Sunday 25 June 2017

Insurance giant AIG asked Noonan if Irish move would be welcomed

Finance Minister Michael Noonan
Finance Minister Michael Noonan
John Mulligan

John Mulligan

US insurance giant AIG has asked the Government how it would view an application to move the company's European headquarters from London to Dublin, as the company eyes a post-Brexit shift.

AIG's chief financial officer, Sid Sankaran, the chief executive of its consumer division, Kevin Hogan, and Declan O'Rourke, the head of AIG's operations in Ireland, met with Finance Minister Michael Noonan last month.

Mr Sankaran and Mr Hogan are both board members of AIG.

While the meeting with Mr Noonan largely revolved around emerging political issues in the US and Europe, the AIG executives also broached the possibility of AIG moving its European HQ to Dublin, and queried how such a move might be met by Government.

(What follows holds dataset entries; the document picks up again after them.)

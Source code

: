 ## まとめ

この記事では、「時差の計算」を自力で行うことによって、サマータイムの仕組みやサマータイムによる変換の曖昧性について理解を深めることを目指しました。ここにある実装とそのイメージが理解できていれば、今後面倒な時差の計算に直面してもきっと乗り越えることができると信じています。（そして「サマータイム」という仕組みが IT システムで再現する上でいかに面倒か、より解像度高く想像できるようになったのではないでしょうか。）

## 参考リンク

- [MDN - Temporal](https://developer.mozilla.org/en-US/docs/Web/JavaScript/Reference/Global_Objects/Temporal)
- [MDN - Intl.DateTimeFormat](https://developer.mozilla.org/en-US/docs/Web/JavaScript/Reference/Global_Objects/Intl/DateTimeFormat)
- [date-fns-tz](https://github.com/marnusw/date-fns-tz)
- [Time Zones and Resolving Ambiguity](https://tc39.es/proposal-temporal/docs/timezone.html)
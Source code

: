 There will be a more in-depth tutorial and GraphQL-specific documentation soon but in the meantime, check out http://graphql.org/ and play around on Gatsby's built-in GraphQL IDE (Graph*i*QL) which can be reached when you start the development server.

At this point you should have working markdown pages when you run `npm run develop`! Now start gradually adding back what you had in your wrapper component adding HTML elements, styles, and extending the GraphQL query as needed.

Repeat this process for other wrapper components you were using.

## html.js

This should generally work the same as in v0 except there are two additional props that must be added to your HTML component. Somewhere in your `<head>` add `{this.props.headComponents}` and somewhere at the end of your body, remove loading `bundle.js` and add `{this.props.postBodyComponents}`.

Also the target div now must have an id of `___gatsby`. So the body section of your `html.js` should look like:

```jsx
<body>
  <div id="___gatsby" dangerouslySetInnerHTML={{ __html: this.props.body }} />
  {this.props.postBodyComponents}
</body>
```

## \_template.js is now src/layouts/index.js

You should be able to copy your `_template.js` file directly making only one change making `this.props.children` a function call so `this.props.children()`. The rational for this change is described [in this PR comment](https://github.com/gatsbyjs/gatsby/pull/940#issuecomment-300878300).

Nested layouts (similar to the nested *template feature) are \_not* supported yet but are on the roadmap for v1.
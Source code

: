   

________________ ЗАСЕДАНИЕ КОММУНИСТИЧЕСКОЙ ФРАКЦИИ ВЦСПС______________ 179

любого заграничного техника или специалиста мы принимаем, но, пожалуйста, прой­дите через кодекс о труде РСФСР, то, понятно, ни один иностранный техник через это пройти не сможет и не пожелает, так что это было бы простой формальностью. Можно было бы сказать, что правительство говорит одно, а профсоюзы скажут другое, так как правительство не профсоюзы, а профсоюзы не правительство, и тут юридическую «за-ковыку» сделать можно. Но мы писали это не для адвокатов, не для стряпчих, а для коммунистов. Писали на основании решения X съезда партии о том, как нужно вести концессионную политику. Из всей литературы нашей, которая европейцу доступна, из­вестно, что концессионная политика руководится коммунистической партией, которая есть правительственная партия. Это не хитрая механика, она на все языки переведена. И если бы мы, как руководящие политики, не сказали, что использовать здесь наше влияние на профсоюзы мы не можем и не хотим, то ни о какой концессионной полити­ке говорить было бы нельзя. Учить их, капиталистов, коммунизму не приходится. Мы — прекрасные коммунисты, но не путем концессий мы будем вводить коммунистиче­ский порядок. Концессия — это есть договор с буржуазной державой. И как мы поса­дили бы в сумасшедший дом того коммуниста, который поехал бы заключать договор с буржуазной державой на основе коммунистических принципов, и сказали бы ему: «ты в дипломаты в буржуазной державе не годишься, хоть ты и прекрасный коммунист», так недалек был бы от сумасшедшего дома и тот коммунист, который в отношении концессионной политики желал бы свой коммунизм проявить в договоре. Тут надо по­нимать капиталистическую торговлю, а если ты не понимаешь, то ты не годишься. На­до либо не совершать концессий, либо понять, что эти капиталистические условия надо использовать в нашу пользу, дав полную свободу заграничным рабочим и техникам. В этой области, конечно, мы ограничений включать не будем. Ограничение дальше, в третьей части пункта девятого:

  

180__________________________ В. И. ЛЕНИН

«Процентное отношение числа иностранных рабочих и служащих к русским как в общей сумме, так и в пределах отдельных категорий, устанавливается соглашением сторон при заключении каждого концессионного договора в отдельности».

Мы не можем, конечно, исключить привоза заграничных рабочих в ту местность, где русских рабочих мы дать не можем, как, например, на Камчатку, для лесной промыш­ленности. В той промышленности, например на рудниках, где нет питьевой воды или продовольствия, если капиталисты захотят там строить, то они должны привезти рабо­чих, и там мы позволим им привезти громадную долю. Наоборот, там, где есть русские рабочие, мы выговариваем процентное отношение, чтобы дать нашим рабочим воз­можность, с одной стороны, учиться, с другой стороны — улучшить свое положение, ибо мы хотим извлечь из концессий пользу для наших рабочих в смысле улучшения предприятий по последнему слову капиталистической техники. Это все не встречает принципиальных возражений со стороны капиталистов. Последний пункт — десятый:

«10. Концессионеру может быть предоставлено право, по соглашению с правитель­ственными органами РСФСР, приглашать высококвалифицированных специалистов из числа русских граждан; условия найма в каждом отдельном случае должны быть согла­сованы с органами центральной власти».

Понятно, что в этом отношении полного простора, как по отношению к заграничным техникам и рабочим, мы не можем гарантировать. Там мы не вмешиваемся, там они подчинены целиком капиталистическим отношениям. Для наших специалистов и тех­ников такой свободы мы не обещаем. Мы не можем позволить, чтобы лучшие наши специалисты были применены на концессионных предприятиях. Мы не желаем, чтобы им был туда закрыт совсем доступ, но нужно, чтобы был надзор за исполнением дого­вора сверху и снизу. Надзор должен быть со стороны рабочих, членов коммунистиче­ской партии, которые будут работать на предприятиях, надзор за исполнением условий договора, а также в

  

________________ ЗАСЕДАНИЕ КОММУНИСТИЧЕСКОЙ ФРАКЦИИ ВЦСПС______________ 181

It's almost certain that Mr Noonan was open to the idea, and it's thought he expressed his view that AIG was well-regarded in the industry and by regulators.

Anthony Baldwin, the ceo of AIG's European and UK arms, has previously said that Dublin was among the cities being considered if AIG moves its London-based European HQ.

AIG employs about 2,500 people in Britain, not all of them at the head office.

"At a certain point in time you've got to pull the trigger, absent of any clarity on where negotiations are going in the transition period," Mr Baldwin told an Association of British Insurers conference in November.

AIG moved its European HQ from Paris to London about five years ago.

The process, from making the decision to move to completing the transition, took 18 months and affected a couple of hundred employees.

Mr Baldwin said at the conference that AIG could make a decision in the coming year about its European HQ and where it will be based.

However, he insisted that AIG would continue to have a significant London hub.

The fact that senior AIG board members have already raised the topic with Mr Noonan will intensify speculation that the company is seriously considering a move.

The boss of asset manager Irish Life Investment Managers (ILIM), Patrick Burke, said this week that the firm has received more than 50 enquiries from companies considering moving operations from the UK following June's Brexit vote.

ILIM's assets include a portfolio of premium office blocks, with some major projects due to come to the market this year, including a huge complex on Dublin's George's Quay that was formerly home to Ulster Bank.

Mr Burke said the enquiries from UK firms were mostly from companies involved in financial services, most of which already have operations in Ireland.

It's likely that most companies thinking of moving operations out of Britain to other European locations will make decisions on doing so within the next six months, given the time required to move.

The IDA has also been handling a large number of enquiries from potential clients considering moving activities to Ireland as the UK leaves the EU.

IDA chief executive Martin Shanahan said last week that Japanese financial services firms have also expressed an interest in moving operations to Ireland from London as a result of Brexit.

UK prime minister Theresa May hopes to begin formal EU exit negotiations in March and to complete them by 2019.